___ Task material ___
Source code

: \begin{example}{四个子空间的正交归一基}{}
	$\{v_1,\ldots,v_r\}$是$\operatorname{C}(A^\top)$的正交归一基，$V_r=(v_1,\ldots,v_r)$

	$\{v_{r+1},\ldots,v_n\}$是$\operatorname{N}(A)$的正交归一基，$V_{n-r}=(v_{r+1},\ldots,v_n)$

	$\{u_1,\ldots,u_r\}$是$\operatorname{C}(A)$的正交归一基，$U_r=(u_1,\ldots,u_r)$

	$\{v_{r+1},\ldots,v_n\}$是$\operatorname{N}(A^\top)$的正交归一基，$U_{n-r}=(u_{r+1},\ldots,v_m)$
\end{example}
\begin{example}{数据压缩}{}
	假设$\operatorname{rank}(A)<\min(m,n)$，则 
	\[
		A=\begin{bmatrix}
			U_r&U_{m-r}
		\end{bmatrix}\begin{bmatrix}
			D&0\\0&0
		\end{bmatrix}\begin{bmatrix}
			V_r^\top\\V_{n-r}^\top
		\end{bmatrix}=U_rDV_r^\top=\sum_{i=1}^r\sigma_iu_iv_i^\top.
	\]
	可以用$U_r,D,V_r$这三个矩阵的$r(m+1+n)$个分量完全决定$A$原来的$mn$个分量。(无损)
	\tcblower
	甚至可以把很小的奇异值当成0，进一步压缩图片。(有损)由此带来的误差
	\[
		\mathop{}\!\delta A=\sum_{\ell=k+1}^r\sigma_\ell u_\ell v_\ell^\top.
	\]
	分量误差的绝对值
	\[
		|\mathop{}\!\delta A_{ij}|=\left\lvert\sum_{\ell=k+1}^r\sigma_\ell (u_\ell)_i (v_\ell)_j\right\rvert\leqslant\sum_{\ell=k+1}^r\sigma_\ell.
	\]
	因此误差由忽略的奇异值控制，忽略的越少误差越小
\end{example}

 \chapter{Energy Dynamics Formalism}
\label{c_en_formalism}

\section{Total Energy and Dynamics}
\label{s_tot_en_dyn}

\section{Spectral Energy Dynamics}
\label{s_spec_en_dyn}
___
Write out the full set of records exactly as given.

Source code

: \begin{example}{四个子空间的正交归一基}{}
	$\{v_1,\ldots,v_r\}$是$\operatorname{C}(A^\top)$的正交归一基，$V_r=(v_1,\ldots,v_r)$

	$\{v_{r+1},\ldots,v_n\}$是$\operatorname{N}(A)$的正交归一基，$V_{n-r}=(v_{r+1},\ldots,v_n)$

	$\{u_1,\ldots,u_r\}$是$\operatorname{C}(A)$的正交归一基，$U_r=(u_1,\ldots,u_r)$

	$\{v_{r+1},\ldots,v_n\}$是$\operatorname{N}(A^\top)$的正交归一基，$U_{n-r}=(u_{r+1},\ldots,v_m)$
\end{example}
\begin{example}{数据压缩}{}
	假设$\operatorname{rank}(A)<\min(m,n)$，则 
	\[
		A=\begin{bmatrix}
			U_r&U_{m-r}
		\end{bmatrix}\begin{bmatrix}
			D&0\\0&0
		\end{bmatrix}\begin{bmatrix}
			V_r^\top\\V_{n-r}^\top
		\end{bmatrix}=U_rDV_r^\top=\sum_{i=1}^r\sigma_iu_iv_i^\top.
	\]
	可以用$U_r,D,V_r$这三个矩阵的$r(m+1+n)$个分量完全决定$A$原来的$mn$个分量。(无损)
	\tcblower
	甚至可以把很小的奇异值当成0，进一步压缩图片。(有损)由此带来的误差
	\[
		\mathop{}\!\delta A=\sum_{\ell=k+1}^r\sigma_\ell u_\ell v_\ell^\top.
	\]
	分量误差的绝对值
	\[
		|\mathop{}\!\delta A_{ij}|=\left\lvert\sum_{\ell=k+1}^r\sigma_\ell (u_\ell)_i (v_\ell)_j\right\rvert\leqslant\sum_{\ell=k+1}^r\sigma_\ell.
	\]
	因此误差由忽略的奇异值控制，忽略的越少误差越小
\end{example}

 \chapter{Energy Dynamics Formalism}
\label{c_en_formalism}

\section{Total Energy and Dynamics}
\label{s_tot_en_dyn}

\section{Spectral Energy Dynamics}
\label{s_spec_en_dyn}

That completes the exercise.